Data For Good: African North Americans Database
This project is the first comprehensive examination of African North Americans who crossed one of the U.S.-Canada borders, going either direction, after the Underground Railroad, in the generation alive roughly 1865-1930. It analyzes census and other records to match individuals and families across the decades, despite changes or ambiguities in their names, ages, “color,” birthplace, or other details.
The main difficulty in making these matches is that the census data for people with a confirmed identity does not stay uniform decade after decade. Someone might be recorded not with their given name but instead a nickname (Elizabeth to Betsy); women can marry or get remarried and change their names; racial measures by a census taker may change (black to mulatto, or mulatto to white); someone might say they are from Canada, even when they were born in Kentucky, depending on how the question was asked; people who were estimating their ages might be 35 in 1870 and 40 in 1880 and 50 in 1890, for example. Another difficulty is that data from different sources may have different fields, which require extensive processing and normalization.

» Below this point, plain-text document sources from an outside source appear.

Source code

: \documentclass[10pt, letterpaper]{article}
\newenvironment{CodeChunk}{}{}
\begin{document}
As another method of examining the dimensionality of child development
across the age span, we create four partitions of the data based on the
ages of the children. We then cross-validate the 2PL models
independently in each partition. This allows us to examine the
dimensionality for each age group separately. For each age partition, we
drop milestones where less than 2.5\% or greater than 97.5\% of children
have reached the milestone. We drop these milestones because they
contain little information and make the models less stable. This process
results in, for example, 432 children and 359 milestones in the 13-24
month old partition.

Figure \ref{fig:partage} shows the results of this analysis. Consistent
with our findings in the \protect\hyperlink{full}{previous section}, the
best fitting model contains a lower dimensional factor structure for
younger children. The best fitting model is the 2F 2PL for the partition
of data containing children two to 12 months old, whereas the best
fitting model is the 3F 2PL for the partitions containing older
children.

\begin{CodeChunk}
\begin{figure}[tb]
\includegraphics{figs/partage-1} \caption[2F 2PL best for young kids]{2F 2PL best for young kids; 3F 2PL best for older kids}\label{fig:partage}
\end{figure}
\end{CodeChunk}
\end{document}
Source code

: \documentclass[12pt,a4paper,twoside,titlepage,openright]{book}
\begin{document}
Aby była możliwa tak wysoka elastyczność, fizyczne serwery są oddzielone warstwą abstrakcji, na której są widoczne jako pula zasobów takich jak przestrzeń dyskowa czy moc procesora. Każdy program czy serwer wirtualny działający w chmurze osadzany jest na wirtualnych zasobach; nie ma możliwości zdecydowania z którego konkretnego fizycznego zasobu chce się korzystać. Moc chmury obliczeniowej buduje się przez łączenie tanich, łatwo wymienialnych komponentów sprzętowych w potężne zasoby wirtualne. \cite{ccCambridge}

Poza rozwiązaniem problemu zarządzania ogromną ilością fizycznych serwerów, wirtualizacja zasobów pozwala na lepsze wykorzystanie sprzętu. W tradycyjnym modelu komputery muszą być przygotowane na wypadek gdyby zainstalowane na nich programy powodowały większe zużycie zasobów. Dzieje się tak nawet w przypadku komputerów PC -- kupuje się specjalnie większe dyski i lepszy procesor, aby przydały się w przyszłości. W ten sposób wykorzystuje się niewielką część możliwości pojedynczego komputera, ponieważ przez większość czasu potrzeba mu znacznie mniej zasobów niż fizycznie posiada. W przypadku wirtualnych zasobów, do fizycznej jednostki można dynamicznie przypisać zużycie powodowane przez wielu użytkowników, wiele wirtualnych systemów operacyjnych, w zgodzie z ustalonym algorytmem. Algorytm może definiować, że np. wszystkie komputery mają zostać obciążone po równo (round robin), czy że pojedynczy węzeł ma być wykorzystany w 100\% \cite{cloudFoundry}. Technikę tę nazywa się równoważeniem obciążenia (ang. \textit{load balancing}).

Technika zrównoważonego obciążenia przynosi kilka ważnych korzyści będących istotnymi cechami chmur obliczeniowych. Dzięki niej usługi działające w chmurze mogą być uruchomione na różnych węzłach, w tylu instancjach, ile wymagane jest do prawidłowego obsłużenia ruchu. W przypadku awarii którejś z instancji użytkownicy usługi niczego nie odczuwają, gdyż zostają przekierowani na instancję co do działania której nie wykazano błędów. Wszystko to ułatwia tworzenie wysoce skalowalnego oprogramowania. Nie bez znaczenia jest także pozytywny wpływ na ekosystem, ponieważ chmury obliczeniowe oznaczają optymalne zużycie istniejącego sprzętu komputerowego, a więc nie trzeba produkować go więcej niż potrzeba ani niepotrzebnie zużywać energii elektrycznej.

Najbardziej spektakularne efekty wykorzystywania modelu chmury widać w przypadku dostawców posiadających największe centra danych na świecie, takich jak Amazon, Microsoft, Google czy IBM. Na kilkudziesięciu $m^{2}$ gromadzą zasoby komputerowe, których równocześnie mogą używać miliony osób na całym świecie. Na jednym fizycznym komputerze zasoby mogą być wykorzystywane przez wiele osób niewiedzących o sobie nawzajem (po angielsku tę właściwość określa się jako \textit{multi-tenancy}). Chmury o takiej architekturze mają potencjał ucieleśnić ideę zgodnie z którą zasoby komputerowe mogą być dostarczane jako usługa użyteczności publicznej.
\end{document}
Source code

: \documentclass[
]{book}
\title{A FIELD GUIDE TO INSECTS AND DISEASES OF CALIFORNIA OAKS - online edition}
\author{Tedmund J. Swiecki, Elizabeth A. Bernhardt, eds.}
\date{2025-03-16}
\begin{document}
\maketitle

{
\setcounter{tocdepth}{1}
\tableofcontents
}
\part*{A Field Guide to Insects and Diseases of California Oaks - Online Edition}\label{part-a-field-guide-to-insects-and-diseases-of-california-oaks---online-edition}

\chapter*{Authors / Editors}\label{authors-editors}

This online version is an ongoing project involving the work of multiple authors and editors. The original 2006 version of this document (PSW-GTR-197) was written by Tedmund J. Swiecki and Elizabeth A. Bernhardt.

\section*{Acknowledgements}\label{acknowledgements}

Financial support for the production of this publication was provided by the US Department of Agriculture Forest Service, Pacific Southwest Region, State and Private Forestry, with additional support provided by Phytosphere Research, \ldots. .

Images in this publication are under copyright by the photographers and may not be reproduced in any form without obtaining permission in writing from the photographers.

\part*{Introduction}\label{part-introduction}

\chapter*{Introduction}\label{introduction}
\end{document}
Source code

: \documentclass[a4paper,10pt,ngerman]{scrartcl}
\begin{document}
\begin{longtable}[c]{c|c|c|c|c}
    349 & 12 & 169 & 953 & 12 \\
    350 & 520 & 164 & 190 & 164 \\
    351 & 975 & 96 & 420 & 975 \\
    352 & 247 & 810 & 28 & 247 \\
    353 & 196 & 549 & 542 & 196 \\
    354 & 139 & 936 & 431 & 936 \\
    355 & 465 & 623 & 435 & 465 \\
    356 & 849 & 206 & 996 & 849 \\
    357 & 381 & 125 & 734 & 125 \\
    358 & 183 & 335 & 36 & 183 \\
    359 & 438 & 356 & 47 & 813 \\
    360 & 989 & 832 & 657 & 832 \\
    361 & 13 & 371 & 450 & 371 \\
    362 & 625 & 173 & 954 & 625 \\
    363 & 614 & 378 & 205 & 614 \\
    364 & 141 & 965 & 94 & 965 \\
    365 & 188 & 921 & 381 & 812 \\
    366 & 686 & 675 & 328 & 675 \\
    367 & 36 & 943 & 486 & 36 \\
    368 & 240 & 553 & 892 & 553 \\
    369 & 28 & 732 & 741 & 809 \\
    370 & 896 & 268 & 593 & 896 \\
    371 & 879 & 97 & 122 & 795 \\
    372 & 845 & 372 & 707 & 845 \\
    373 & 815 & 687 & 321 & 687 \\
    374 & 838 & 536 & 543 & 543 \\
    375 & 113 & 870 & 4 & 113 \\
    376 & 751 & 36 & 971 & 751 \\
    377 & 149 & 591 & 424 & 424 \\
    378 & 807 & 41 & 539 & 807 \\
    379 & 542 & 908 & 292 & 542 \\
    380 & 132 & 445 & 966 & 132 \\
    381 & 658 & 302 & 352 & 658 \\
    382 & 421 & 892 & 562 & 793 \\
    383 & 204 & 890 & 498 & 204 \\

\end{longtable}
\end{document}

To date, approximately 2,600 matches have been generated either manually or by record linkage algorithms in a database of 50,000 records. Manually, matches were made by looking first at the calculated birth year, then at the name given, location, place of birth, and sometimes at household members. Matches were also identified with record linkage methods, both supervised and unsupervised, and named-entity recognition. Finding an algorithmic way to predict and identify these matches will allow these records to be paired with other sources, such as government pension data, and will factor into research on migration patterns, specific families, and nodes - whether personal or geographic — that tie these African North American groups together.
Project objectives include:
- Finding more ways to predict more matches with probabilistic record linkage, clustering, conditional random fields, active learning etc. A related goal is to deduplicate the data – i.e. finding records that belong to the same individuals and removing duplicate records.
- Deriving a confidence score of matches based on name, birth year, family structure, location, occupations etc.
- Expanding the current dataset by (1) scraping census data for the rest of the households of those in the database, (2) using and processing outputs of OCR. This will expand the reach of the database and allow for additional matches/
- Visualizing the movements of identified individuals with Tableau, Power BI or R Shiny.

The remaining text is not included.